Por detrás das pias declarações dos responsáveis dos EUA e da UE e da imprecação do presidente Bashar al-Assad, esconde-se a implacável agenda imperialista que tudo faz para impedir uma saída soberana e democrática para os problemas enfrentados pela Síria e empurrar o país historicamente baluarte das forças da resistência no Médio Oriente para o abismo da desestabilização. Já depois do veto de 5 de Outubro na ONU, o arco intervencionista onde proeminentemente se alinham EUA, UE, Turquia e Arábia Saudita, deixou reiterada a ameaça velada de que continuará a recorrer a todos os métodos subversivos para fazer vingar a criminosa linha de ingerência que coloca em causa a própria existência da Síria como Estado.
Ao mesmo tempo, o duplo veto na ONU deixou um travo amargo entre os aliados da NATO e cúmplices da desestabilização, agitando os receios em torno da Rússia e das perspectivas de relacionamento estratégico deste país com a China.
Depois da recente confirmação de Pútin como candidato presidencial do «partido do poder», Rússia Unida, já quase ninguém ousa falar em reset nas relações entre Washington e Moscovo. «Medvedev é agora o símbolo supremo da fraqueza, os liberais odeiam-no mais do que Pútin», afirma um analista de política russa citado pela agência Reuters (30.09.11).
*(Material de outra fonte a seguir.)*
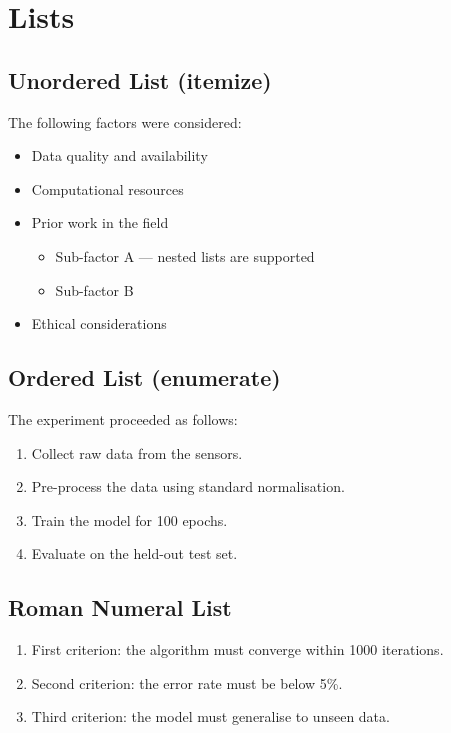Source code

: \section{Lists}
\label{sec:lists}

\subsection{Unordered List (itemize)}

The following factors were considered:
\begin{itemize}
  \item Data quality and availability
  \item Computational resources
  \item Prior work in the field
  \begin{itemize}
    \item Sub-factor A --- nested lists are supported
    \item Sub-factor B
  \end{itemize}
  \item Ethical considerations
\end{itemize}

\subsection{Ordered List (enumerate)}

The experiment proceeded as follows:
\begin{enumerate}
  \item Collect raw data from the sensors.
  \item Pre-process the data using standard normalisation.
  \item Train the model for 100 epochs.
  \item Evaluate on the held-out test set.
\end{enumerate}

\subsection{Roman Numeral List}

\begin{enumerate}[label=\roman*.]
  \item First criterion: the algorithm must converge within 1000 iterations.
  \item Second criterion: the error rate must be below 5\%.
  \item Third criterion: the model must generalise to unseen data.
\end{enumerate}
O anúncio da rotação de cadeiras no Kremlin e a demissão, às mãos do «liberal» presidente russo, do poderoso ministro das Finanças, Kúdrin, discípulo de Gaidar e figura grata aos interesses da grande finança internacional, equivalem para já ao estrondoso desmoronar das esperanças e intentos dos «parceiros» de Moscovo do G8 em novamente tomar de assalto a direcção política do regime russo.
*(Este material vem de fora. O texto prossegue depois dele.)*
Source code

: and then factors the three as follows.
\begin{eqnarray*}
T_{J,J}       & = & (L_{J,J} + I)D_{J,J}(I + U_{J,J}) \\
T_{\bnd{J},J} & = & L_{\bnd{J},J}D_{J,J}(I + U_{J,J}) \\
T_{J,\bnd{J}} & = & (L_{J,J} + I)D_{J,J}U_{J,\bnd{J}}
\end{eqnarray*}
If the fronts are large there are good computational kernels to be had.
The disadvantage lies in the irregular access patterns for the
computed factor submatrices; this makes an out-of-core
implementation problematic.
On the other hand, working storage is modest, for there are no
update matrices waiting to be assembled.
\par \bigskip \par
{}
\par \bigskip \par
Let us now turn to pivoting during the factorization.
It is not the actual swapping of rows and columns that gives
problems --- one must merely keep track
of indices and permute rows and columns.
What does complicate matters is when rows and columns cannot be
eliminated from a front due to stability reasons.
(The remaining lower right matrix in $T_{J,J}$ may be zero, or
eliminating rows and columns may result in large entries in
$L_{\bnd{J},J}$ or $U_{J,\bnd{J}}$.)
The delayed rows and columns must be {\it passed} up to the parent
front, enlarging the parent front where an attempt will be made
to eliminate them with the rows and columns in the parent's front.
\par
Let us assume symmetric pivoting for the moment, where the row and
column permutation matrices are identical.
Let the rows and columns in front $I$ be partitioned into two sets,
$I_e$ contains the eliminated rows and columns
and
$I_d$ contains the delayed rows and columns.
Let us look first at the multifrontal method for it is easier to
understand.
No xadrez mundial da correlação e rearrumação de forças, há que esperar novos passos de pressão e reforço da política de animosidade e contenção em relação à China e Rússia por parte dos EUA e da NATO. Inviabilizar uma eventual agenda própria, ainda que limitada, dos chamados países emergentes é outra prioridade conexa (veja-se o convite à Índia para o escudo antimíssil dos EUA, a que acabaram de se juntar a Turquia e Espanha).
Na sua sanha agressiva, McCain ignora porém a resistência líbia. E contudo, apesar da brutal desproporção de meios, a determinação e coragem dos patriotas líbios lembra que caberá à acção dos povos, das grandes massas e dos trabalhadores ditar a última palavra.